我正在尝试使用LOAD CSV
这样在neo4j中加载相当大的文件(约2亿行)
USING PERIODIC COMMIT
LOAD CSV WITH HEADERS FROM
'file:///home/manu/citation.csv.gz' AS line
MATCH (origin:`publication` {`id`: line.`cite_from`})
MATCH (destination:`publication` {`id`: line.`cite_to`})

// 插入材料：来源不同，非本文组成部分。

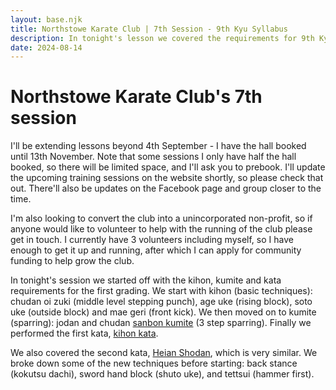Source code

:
 ```yaml
---
layout: base.njk
title: Northstowe Karate Club | 7th Session - 9th Kyu Syllabus
description: In tonight's lesson we covered the requirements for 9th Kyu grading. We also practiced sword hand (shuto) in back stance, hammer fist and heian shodan.
date: 2024-08-14
---
```

# Northstowe Karate Club's 7th session

I'll be extending lessons beyond 4th September - I have the hall booked until 13th November. Note that some sessions I only have half the hall booked, so there will be limited space, and I'll ask you to prebook. I'll update the upcoming training sessions on the website shortly, so please check that out. There'll also be updates on the Facebook page and group closer to the time.

I'm also looking to convert the club into a unincorporated non-profit, so if anyone would like to volunteer to help with the running of the club please get in touch. I currently have 3 volunteers including myself, so I have enough to get it up and running, after which I can apply for community funding to help grow the club.

In tonight's session we started off with the kihon, kumite and kata requirements for the first grading. We start with kihon (basic techniques): chudan oi zuki (middle level stepping punch), age uke (rising block), soto uke (outside block) and mae geri (front kick). We then moved on to kumite (sparring): jodan and chudan [sanbon kumite](https://www.youtube.com/watch?v=RJXBej6bq2Y) (3 step sparring). Finally we performed the first kata, [kihon kata](https://www.youtube.com/watch?v=jJsSGHYF7_s).

We also covered the second kata, [Heian Shodan](https://www.youtube.com/watch?v=iEgES04MqJ8), which is very similar. We broke down some of the new techniques before starting: back stance (kokutsu dachi), sword hand block (shuto uke), and tettsui (hammer first).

MERGE (origin )-[rel:CITES ]->(destination );
但是我仍然看到内存错误,例如
raise CypherError.hydrate(**metadata)
neo4j.exceptions.TransientError: There is not enough memory to perform
the current task. Please try increasing 'dbms.memory.heap.max_size' in
the neo4j configuration (normally in 'conf/neo4j.conf' or, if you you
are using Neo4j Desktop, found through the user interface) or if you
are running an embedded installation increase the heap by using '-Xmx'
command line flag, and then restart the database.
在运行代码时以及在服务器中
Exception: java.lang.OutOfMemoryError thrown from the UncaughtExceptionHandler in thread "neo4j.StorageMaintenance-14"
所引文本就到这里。